>>

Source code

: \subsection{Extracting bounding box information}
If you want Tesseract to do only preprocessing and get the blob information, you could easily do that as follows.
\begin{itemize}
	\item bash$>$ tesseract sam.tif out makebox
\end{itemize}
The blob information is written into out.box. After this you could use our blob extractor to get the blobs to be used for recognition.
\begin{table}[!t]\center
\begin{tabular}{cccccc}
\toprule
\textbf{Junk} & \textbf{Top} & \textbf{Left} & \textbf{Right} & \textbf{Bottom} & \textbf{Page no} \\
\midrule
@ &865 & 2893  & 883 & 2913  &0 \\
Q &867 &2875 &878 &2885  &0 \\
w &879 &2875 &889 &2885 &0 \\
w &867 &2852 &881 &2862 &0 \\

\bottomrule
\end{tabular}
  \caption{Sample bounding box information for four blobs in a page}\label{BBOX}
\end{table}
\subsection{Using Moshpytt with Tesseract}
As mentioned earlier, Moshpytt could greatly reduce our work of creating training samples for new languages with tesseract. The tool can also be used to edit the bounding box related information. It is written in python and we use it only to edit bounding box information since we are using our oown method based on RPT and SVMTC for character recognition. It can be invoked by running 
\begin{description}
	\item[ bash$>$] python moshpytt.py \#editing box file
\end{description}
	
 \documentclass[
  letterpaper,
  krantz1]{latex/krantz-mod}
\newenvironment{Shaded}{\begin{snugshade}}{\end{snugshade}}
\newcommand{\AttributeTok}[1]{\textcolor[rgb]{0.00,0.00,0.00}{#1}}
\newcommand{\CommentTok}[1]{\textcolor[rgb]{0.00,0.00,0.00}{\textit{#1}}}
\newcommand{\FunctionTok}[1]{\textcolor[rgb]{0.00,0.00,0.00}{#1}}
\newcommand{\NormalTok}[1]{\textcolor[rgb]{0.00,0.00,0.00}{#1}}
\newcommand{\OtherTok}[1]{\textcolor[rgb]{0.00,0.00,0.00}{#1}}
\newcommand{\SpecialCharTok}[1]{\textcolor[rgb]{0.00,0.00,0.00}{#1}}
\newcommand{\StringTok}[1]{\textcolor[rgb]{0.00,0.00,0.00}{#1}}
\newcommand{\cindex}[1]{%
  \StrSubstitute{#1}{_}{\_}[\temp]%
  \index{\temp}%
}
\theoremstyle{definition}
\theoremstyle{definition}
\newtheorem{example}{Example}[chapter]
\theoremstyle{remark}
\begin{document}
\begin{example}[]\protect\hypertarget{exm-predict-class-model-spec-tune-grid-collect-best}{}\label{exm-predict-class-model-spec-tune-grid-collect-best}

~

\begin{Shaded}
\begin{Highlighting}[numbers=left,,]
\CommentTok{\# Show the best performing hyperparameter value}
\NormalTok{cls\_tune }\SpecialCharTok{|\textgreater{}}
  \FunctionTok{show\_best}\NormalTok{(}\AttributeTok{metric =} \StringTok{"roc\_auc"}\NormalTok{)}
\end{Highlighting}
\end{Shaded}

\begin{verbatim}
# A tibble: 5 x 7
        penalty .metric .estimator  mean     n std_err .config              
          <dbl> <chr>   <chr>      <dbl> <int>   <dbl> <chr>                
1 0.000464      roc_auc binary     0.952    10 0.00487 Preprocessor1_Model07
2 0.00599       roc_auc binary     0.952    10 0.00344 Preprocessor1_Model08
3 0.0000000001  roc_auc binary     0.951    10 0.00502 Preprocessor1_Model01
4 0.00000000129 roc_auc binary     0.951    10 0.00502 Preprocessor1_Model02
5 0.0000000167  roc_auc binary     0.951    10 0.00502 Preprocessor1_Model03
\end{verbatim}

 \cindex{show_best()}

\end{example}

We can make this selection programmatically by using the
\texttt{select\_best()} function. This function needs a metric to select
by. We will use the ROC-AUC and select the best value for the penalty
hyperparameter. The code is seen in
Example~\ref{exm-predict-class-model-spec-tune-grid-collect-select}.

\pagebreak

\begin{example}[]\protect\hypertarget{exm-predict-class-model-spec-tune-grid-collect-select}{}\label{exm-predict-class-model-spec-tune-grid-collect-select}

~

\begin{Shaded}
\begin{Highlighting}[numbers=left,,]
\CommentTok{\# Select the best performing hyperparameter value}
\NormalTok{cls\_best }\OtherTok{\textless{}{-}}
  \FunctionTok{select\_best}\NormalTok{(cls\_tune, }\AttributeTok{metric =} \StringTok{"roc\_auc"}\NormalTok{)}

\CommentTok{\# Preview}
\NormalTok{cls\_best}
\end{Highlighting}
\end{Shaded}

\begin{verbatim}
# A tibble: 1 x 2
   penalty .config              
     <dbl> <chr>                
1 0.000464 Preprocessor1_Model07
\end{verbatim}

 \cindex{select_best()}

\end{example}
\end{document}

<<

▶ **Try it**: Your answer must consist of every line above, reproduced exactly.

▶ **Task answer**:
Source code

: \subsection{Extracting bounding box information}
If you want Tesseract to do only preprocessing and get the blob information, you could easily do that as follows.
\begin{itemize}
	\item bash$>$ tesseract sam.tif out makebox
\end{itemize}
The blob information is written into out.box. After this you could use our blob extractor to get the blobs to be used for recognition.
\begin{table}[!t]\center
\begin{tabular}{cccccc}
\toprule
\textbf{Junk} & \textbf{Top} & \textbf{Left} & \textbf{Right} & \textbf{Bottom} & \textbf{Page no} \\
\midrule
@ &865 & 2893  & 883 & 2913  &0 \\
Q &867 &2875 &878 &2885  &0 \\
w &879 &2875 &889 &2885 &0 \\
w &867 &2852 &881 &2862 &0 \\

\bottomrule
\end{tabular}
  \caption{Sample bounding box information for four blobs in a page}\label{BBOX}
\end{table}
\subsection{Using Moshpytt with Tesseract}
As mentioned earlier, Moshpytt could greatly reduce our work of creating training samples for new languages with tesseract. The tool can also be used to edit the bounding box related information. It is written in python and we use it only to edit bounding box information since we are using our oown method based on RPT and SVMTC for character recognition. It can be invoked by running 
\begin{description}
	\item[ bash$>$] python moshpytt.py \#editing box file
\end{description}
	
 \documentclass[
  letterpaper,
  krantz1]{latex/krantz-mod}
\newenvironment{Shaded}{\begin{snugshade}}{\end{snugshade}}
\newcommand{\AttributeTok}[1]{\textcolor[rgb]{0.00,0.00,0.00}{#1}}
\newcommand{\CommentTok}[1]{\textcolor[rgb]{0.00,0.00,0.00}{\textit{#1}}}
\newcommand{\FunctionTok}[1]{\textcolor[rgb]{0.00,0.00,0.00}{#1}}
\newcommand{\NormalTok}[1]{\textcolor[rgb]{0.00,0.00,0.00}{#1}}
\newcommand{\OtherTok}[1]{\textcolor[rgb]{0.00,0.00,0.00}{#1}}
\newcommand{\SpecialCharTok}[1]{\textcolor[rgb]{0.00,0.00,0.00}{#1}}
\newcommand{\StringTok}[1]{\textcolor[rgb]{0.00,0.00,0.00}{#1}}
\newcommand{\cindex}[1]{%
  \StrSubstitute{#1}{_}{\_}[\temp]%
  \index{\temp}%
}
\theoremstyle{definition}
\theoremstyle{definition}
\newtheorem{example}{Example}[chapter]
\theoremstyle{remark}
\begin{document}
\begin{example}[]\protect\hypertarget{exm-predict-class-model-spec-tune-grid-collect-best}{}\label{exm-predict-class-model-spec-tune-grid-collect-best}

~

\begin{Shaded}
\begin{Highlighting}[numbers=left,,]
\CommentTok{\# Show the best performing hyperparameter value}
\NormalTok{cls\_tune }\SpecialCharTok{|\textgreater{}}
  \FunctionTok{show\_best}\NormalTok{(}\AttributeTok{metric =} \StringTok{"roc\_auc"}\NormalTok{)}
\end{Highlighting}
\end{Shaded}

\begin{verbatim}
# A tibble: 5 x 7
        penalty .metric .estimator  mean     n std_err .config              
          <dbl> <chr>   <chr>      <dbl> <int>   <dbl> <chr>                
1 0.000464      roc_auc binary     0.952    10 0.00487 Preprocessor1_Model07
2 0.00599       roc_auc binary     0.952    10 0.00344 Preprocessor1_Model08
3 0.0000000001  roc_auc binary     0.951    10 0.00502 Preprocessor1_Model01
4 0.00000000129 roc_auc binary     0.951    10 0.00502 Preprocessor1_Model02
5 0.0000000167  roc_auc binary     0.951    10 0.00502 Preprocessor1_Model03
\end{verbatim}

 \cindex{show_best()}

\end{example}

We can make this selection programmatically by using the
\texttt{select\_best()} function. This function needs a metric to select
by. We will use the ROC-AUC and select the best value for the penalty
hyperparameter. The code is seen in
Example~\ref{exm-predict-class-model-spec-tune-grid-collect-select}.

\pagebreak

\begin{example}[]\protect\hypertarget{exm-predict-class-model-spec-tune-grid-collect-select}{}\label{exm-predict-class-model-spec-tune-grid-collect-select}

~

\begin{Shaded}
\begin{Highlighting}[numbers=left,,]
\CommentTok{\# Select the best performing hyperparameter value}
\NormalTok{cls\_best }\OtherTok{\textless{}{-}}
  \FunctionTok{select\_best}\NormalTok{(cls\_tune, }\AttributeTok{metric =} \StringTok{"roc\_auc"}\NormalTok{)}

\CommentTok{\# Preview}
\NormalTok{cls\_best}
\end{Highlighting}
\end{Shaded}

\begin{verbatim}
# A tibble: 1 x 2
   penalty .config              
     <dbl> <chr>                
1 0.000464 Preprocessor1_Model07
\end{verbatim}

 \cindex{select_best()}

\end{example}
\end{document}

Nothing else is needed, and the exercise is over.